Items listed in a dataset
>>>>>

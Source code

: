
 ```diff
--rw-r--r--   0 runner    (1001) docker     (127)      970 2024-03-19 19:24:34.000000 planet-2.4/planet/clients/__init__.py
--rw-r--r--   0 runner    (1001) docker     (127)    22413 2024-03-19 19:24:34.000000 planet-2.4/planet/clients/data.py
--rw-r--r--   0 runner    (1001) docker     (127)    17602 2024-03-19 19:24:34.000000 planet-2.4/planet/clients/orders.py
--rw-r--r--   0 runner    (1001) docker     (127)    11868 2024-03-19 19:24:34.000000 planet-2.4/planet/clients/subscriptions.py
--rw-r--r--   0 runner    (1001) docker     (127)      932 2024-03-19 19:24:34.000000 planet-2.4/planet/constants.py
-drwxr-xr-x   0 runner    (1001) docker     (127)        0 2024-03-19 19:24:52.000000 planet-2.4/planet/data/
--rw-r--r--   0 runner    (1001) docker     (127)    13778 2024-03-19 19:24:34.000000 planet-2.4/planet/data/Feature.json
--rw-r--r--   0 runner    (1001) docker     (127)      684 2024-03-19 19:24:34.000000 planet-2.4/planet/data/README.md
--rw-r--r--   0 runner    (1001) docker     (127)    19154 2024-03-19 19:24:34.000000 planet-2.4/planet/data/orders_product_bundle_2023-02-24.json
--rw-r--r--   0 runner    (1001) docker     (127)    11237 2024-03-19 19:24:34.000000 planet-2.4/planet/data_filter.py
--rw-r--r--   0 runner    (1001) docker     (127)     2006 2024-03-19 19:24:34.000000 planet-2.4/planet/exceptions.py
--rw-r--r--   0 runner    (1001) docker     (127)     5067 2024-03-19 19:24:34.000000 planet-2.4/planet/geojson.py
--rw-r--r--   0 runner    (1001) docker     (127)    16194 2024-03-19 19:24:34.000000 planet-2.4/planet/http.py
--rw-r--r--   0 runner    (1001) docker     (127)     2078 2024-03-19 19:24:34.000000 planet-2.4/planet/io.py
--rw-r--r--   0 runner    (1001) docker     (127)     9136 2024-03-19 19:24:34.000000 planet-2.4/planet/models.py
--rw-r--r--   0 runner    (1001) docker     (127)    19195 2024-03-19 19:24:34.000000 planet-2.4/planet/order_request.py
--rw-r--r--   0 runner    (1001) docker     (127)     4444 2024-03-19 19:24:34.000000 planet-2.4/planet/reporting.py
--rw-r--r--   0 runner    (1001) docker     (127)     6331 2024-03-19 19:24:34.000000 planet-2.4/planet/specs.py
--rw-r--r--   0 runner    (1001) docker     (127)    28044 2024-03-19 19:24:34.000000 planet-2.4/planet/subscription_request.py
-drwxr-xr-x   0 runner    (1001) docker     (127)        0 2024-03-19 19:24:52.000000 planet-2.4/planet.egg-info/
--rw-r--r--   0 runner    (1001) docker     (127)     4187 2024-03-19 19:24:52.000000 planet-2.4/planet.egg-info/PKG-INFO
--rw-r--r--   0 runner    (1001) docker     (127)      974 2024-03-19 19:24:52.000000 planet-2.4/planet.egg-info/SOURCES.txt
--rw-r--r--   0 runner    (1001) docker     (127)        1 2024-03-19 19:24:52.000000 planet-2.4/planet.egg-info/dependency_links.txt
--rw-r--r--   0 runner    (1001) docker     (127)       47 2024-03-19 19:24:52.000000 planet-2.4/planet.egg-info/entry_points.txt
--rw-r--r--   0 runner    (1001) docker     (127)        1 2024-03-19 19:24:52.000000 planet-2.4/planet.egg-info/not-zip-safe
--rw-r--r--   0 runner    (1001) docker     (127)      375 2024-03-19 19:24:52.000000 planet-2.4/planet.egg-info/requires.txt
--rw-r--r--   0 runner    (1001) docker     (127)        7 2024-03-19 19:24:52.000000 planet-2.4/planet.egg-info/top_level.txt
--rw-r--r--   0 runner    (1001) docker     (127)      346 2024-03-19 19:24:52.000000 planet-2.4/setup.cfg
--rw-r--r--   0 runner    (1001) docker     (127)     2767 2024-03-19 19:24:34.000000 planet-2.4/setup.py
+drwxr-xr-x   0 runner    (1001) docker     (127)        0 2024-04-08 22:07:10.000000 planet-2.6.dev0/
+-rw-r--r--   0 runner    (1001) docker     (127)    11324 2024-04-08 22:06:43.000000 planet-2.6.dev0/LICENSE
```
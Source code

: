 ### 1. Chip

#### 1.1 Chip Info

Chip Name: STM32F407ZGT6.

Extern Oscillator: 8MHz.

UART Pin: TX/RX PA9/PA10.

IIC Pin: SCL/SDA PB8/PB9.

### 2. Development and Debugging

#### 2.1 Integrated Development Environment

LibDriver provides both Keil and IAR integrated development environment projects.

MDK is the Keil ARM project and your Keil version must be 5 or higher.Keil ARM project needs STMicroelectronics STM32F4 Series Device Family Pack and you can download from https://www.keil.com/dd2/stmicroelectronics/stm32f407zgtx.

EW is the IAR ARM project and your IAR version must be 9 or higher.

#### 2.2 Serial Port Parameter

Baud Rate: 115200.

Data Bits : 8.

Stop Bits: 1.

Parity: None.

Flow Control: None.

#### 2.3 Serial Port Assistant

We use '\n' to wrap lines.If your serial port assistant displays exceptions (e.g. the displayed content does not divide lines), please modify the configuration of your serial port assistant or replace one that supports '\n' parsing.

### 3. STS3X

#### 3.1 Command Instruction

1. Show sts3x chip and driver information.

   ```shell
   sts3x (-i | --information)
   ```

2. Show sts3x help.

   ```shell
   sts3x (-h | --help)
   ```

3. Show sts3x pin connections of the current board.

<<<<<

:: Task item ::
Output every record without changing any wording.

:: Answer to this problem ::
Source code

:
 ```diff
--rw-r--r--   0 runner    (1001) docker     (127)      970 2024-03-19 19:24:34.000000 planet-2.4/planet/clients/__init__.py
--rw-r--r--   0 runner    (1001) docker     (127)    22413 2024-03-19 19:24:34.000000 planet-2.4/planet/clients/data.py
--rw-r--r--   0 runner    (1001) docker     (127)    17602 2024-03-19 19:24:34.000000 planet-2.4/planet/clients/orders.py
--rw-r--r--   0 runner    (1001) docker     (127)    11868 2024-03-19 19:24:34.000000 planet-2.4/planet/clients/subscriptions.py
--rw-r--r--   0 runner    (1001) docker     (127)      932 2024-03-19 19:24:34.000000 planet-2.4/planet/constants.py
-drwxr-xr-x   0 runner    (1001) docker     (127)        0 2024-03-19 19:24:52.000000 planet-2.4/planet/data/
--rw-r--r--   0 runner    (1001) docker     (127)    13778 2024-03-19 19:24:34.000000 planet-2.4/planet/data/Feature.json
--rw-r--r--   0 runner    (1001) docker     (127)      684 2024-03-19 19:24:34.000000 planet-2.4/planet/data/README.md
--rw-r--r--   0 runner    (1001) docker     (127)    19154 2024-03-19 19:24:34.000000 planet-2.4/planet/data/orders_product_bundle_2023-02-24.json
--rw-r--r--   0 runner    (1001) docker     (127)    11237 2024-03-19 19:24:34.000000 planet-2.4/planet/data_filter.py
--rw-r--r--   0 runner    (1001) docker     (127)     2006 2024-03-19 19:24:34.000000 planet-2.4/planet/exceptions.py
--rw-r--r--   0 runner    (1001) docker     (127)     5067 2024-03-19 19:24:34.000000 planet-2.4/planet/geojson.py
--rw-r--r--   0 runner    (1001) docker     (127)    16194 2024-03-19 19:24:34.000000 planet-2.4/planet/http.py
--rw-r--r--   0 runner    (1001) docker     (127)     2078 2024-03-19 19:24:34.000000 planet-2.4/planet/io.py
--rw-r--r--   0 runner    (1001) docker     (127)     9136 2024-03-19 19:24:34.000000 planet-2.4/planet/models.py
--rw-r--r--   0 runner    (1001) docker     (127)    19195 2024-03-19 19:24:34.000000 planet-2.4/planet/order_request.py
--rw-r--r--   0 runner    (1001) docker     (127)     4444 2024-03-19 19:24:34.000000 planet-2.4/planet/reporting.py
--rw-r--r--   0 runner    (1001) docker     (127)     6331 2024-03-19 19:24:34.000000 planet-2.4/planet/specs.py
--rw-r--r--   0 runner    (1001) docker     (127)    28044 2024-03-19 19:24:34.000000 planet-2.4/planet/subscription_request.py
-drwxr-xr-x   0 runner    (1001) docker     (127)        0 2024-03-19 19:24:52.000000 planet-2.4/planet.egg-info/
--rw-r--r--   0 runner    (1001) docker     (127)     4187 2024-03-19 19:24:52.000000 planet-2.4/planet.egg-info/PKG-INFO
--rw-r--r--   0 runner    (1001) docker     (127)      974 2024-03-19 19:24:52.000000 planet-2.4/planet.egg-info/SOURCES.txt
--rw-r--r--   0 runner    (1001) docker     (127)        1 2024-03-19 19:24:52.000000 planet-2.4/planet.egg-info/dependency_links.txt
--rw-r--r--   0 runner    (1001) docker     (127)       47 2024-03-19 19:24:52.000000 planet-2.4/planet.egg-info/entry_points.txt
--rw-r--r--   0 runner    (1001) docker     (127)        1 2024-03-19 19:24:52.000000 planet-2.4/planet.egg-info/not-zip-safe
--rw-r--r--   0 runner    (1001) docker     (127)      375 2024-03-19 19:24:52.000000 planet-2.4/planet.egg-info/requires.txt
--rw-r--r--   0 runner    (1001) docker     (127)        7 2024-03-19 19:24:52.000000 planet-2.4/planet.egg-info/top_level.txt
--rw-r--r--   0 runner    (1001) docker     (127)      346 2024-03-19 19:24:52.000000 planet-2.4/setup.cfg
--rw-r--r--   0 runner    (1001) docker     (127)     2767 2024-03-19 19:24:34.000000 planet-2.4/setup.py
+drwxr-xr-x   0 runner    (1001) docker     (127)        0 2024-04-08 22:07:10.000000 planet-2.6.dev0/
+-rw-r--r--   0 runner    (1001) docker     (127)    11324 2024-04-08 22:06:43.000000 planet-2.6.dev0/LICENSE
```
Source code

: ### 1. Chip

#### 1.1 Chip Info

Chip Name: STM32F407ZGT6.

Extern Oscillator: 8MHz.

UART Pin: TX/RX PA9/PA10.

IIC Pin: SCL/SDA PB8/PB9.

### 2. Development and Debugging

#### 2.1 Integrated Development Environment

LibDriver provides both Keil and IAR integrated development environment projects.

MDK is the Keil ARM project and your Keil version must be 5 or higher.Keil ARM project needs STMicroelectronics STM32F4 Series Device Family Pack and you can download from https://www.keil.com/dd2/stmicroelectronics/stm32f407zgtx.

EW is the IAR ARM project and your IAR version must be 9 or higher.

#### 2.2 Serial Port Parameter

Baud Rate: 115200.

Data Bits : 8.

Stop Bits: 1.

Parity: None.

Flow Control: None.

#### 2.3 Serial Port Assistant

We use '\n' to wrap lines.If your serial port assistant displays exceptions (e.g. the displayed content does not divide lines), please modify the configuration of your serial port assistant or replace one that supports '\n' parsing.

### 3. STS3X

#### 3.1 Command Instruction

1. Show sts3x chip and driver information.

   ```shell
   sts3x (-i | --information)
   ```

2. Show sts3x help.

   ```shell
   sts3x (-h | --help)
   ```

3. Show sts3x pin connections of the current board.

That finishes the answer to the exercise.